BEGIN Excerpted data
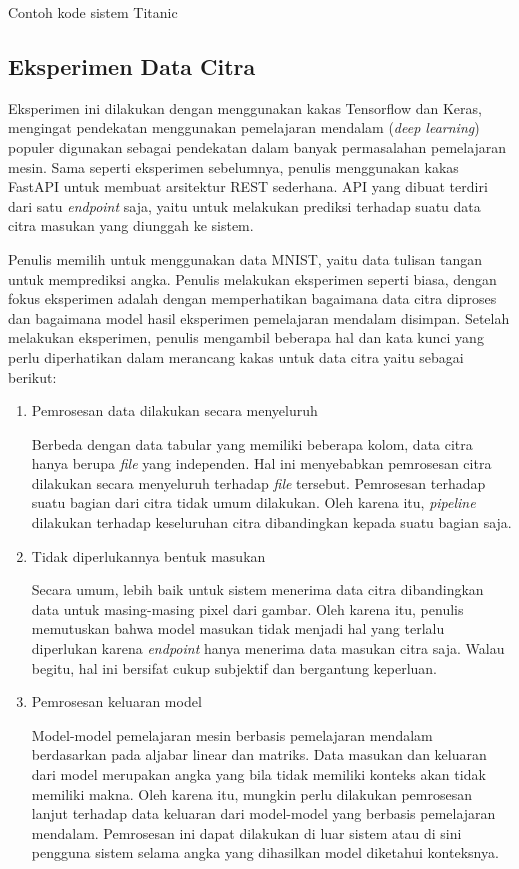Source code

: \begin{code}
	\caption{Contoh kode sistem Titanic}
	\label{listing:15}
\end{code}

\subsection{Eksperimen Data Citra}
Eksperimen ini dilakukan dengan menggunakan kakas Tensorflow dan Keras, mengingat pendekatan menggunakan pemelajaran mendalam (\textit{deep learning}) populer digunakan sebagai pendekatan dalam banyak permasalahan pemelajaran mesin.
Sama seperti eksperimen sebelumnya, penulis menggunakan kakas FastAPI untuk membuat arsitektur REST sederhana.
API yang dibuat terdiri dari satu \textit{endpoint} saja, yaitu untuk melakukan prediksi terhadap suatu data citra masukan yang diunggah ke sistem.

Penulis memilih untuk menggunakan data MNIST, yaitu data tulisan tangan untuk memprediksi angka.
Penulis melakukan eksperimen seperti biasa, dengan fokus eksperimen adalah dengan memperhatikan bagaimana data citra diproses dan bagaimana model hasil eksperimen pemelajaran mendalam disimpan.
Setelah melakukan eksperimen, penulis mengambil beberapa hal dan kata kunci yang perlu diperhatikan dalam merancang kakas untuk data citra yaitu sebagai berikut:

\begin{enumerate}
	\item Pemrosesan data dilakukan secara menyeluruh
	
	Berbeda dengan data tabular yang memiliki beberapa kolom, data citra hanya berupa \textit{file} yang independen.
	Hal ini menyebabkan pemrosesan citra dilakukan secara menyeluruh terhadap \textit{file} tersebut.
	Pemrosesan terhadap suatu bagian dari citra tidak umum dilakukan.
	Oleh karena itu, \textit{pipeline} dilakukan terhadap keseluruhan citra dibandingkan kepada suatu bagian saja. 

	\item Tidak diperlukannya bentuk masukan
	
	Secara umum, lebih baik untuk sistem menerima data citra dibandingkan data untuk masing-masing pixel dari gambar.
	Oleh karena itu, penulis memutuskan bahwa model masukan tidak menjadi hal yang terlalu diperlukan karena \textit{endpoint} hanya menerima data masukan citra saja.
	Walau begitu, hal ini bersifat cukup subjektif dan bergantung keperluan.
	
	\item Pemrosesan keluaran model
	
	Model-model pemelajaran mesin berbasis pemelajaran mendalam berdasarkan pada aljabar linear dan matriks.
	Data masukan dan keluaran dari model merupakan angka yang bila tidak memiliki konteks akan tidak memiliki makna.
	Oleh karena itu, mungkin perlu dilakukan pemrosesan lanjut terhadap data keluaran dari model-model yang berbasis pemelajaran mendalam.
	Pemrosesan ini dapat dilakukan di luar sistem atau di sini pengguna sistem selama angka yang dihasilkan model diketahui konteksnya.

\end{enumerate}

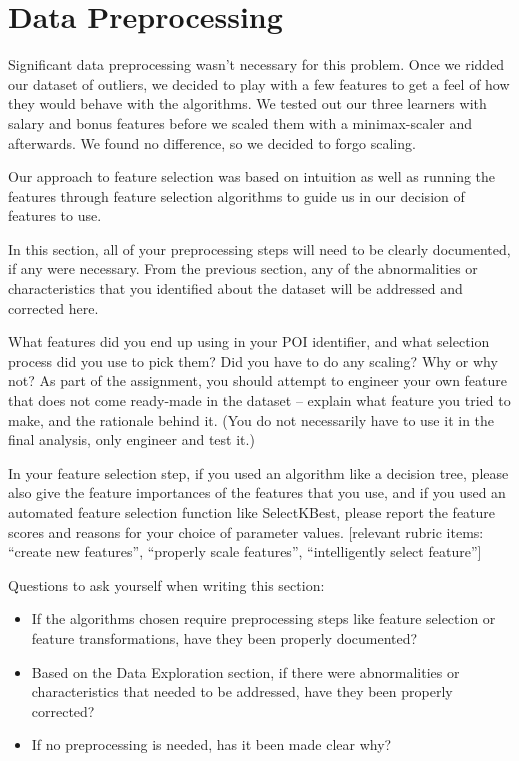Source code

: \documentclass[twoside,openright,titlepage,numbers=noenddot,headinclude,%
               footinclude=true,cleardoublepage=empty,abstractoff,BCOR=5mm,%
               paper=a4,fontsize=11pt,ngerman,american]{scrreprt}
\numberwithin{theorem}{chapter}
\numberwithin{definition}{chapter}
\numberwithin{algorithm}{chapter}
\numberwithin{figure}{chapter}
\numberwithin{table}{chapter}
\numberwithin{equation}{chapter}
\begin{document}
\section*{Data Preprocessing}
Significant data preprocessing wasn't necessary for this problem. Once we ridded our dataset of outliers, we decided to play with a few features to get a feel of how they would behave with the algorithms. We tested out our three learners with salary and bonus features before we scaled them with a minimax-scaler and afterwards. We found no difference, so we decided to forgo scaling.

Our approach to feature selection was based on intuition as well as running the features through feature selection algorithms to guide us in our decision of features to use.

In this section, all of your preprocessing steps will need to be clearly documented, if any were necessary. From the previous section, any of the abnormalities or characteristics that you identified about the dataset will be addressed and corrected here. 

What features did you end up using in your POI identifier, and what selection process did you use to pick them? Did you have to do any scaling? Why or why not? As part of the assignment, you should attempt to engineer your own feature that does not come ready-made in the dataset -- explain what feature you tried to make, and the rationale behind it. (You do not necessarily have to use it in the final analysis, only engineer and test it.) 

In your feature selection step, if you used an algorithm like a decision tree, please also give the feature importances of the features that you use, and if you used an automated feature selection function like SelectKBest, please report the feature scores and reasons for your choice of parameter values.  [relevant rubric items: ``create new features'', ``properly scale features'', ``intelligently select feature'']

Questions to ask yourself when writing this section:
\begin{itemize}%
\item If the algorithms chosen require preprocessing steps like feature selection or feature transformations, have they been properly documented?
\item Based on the Data Exploration section, if there were abnormalities or characteristics that needed to be addressed, have they been properly corrected?
\item If no preprocessing is needed, has it been made clear why?
\end{itemize}
\end{document}
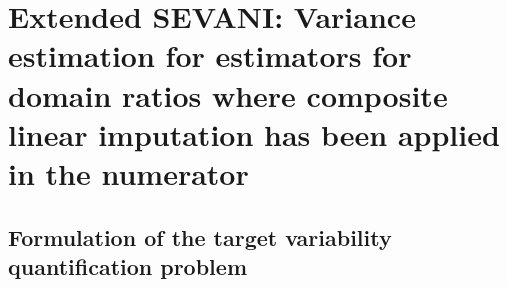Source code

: 

\section{Extended SEVANI: Variance estimation for estimators for {\color{red}domain ratios} where composite linear imputation has been applied in the {\color{red}numerator}}
\label{DomainRatioSEVANI}


\subsection{Formulation of the target variability quantification problem}
\label{DomainRatioFormulationOfVarianceEstimationProblem}
\setcounter{theorem}{0}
END Excerpted data
Assigned task: Whenever the string "this" occurs in a line of the entries above, copy that line.

Output of the task:
Significant data preprocessing wasn't necessary for this problem. Once we ridded our dataset of outliers, we decided to play with a few features to get a feel of how they would behave with the algorithms. We tested out our three learners with salary and bonus features before we scaled them with a minimax-scaler and afterwards. We found no difference, so we decided to forgo scaling.
In this section, all of your preprocessing steps will need to be clearly documented, if any were necessary. From the previous section, any of the abnormalities or characteristics that you identified about the dataset will be addressed and corrected here. 
Questions to ask yourself when writing this section:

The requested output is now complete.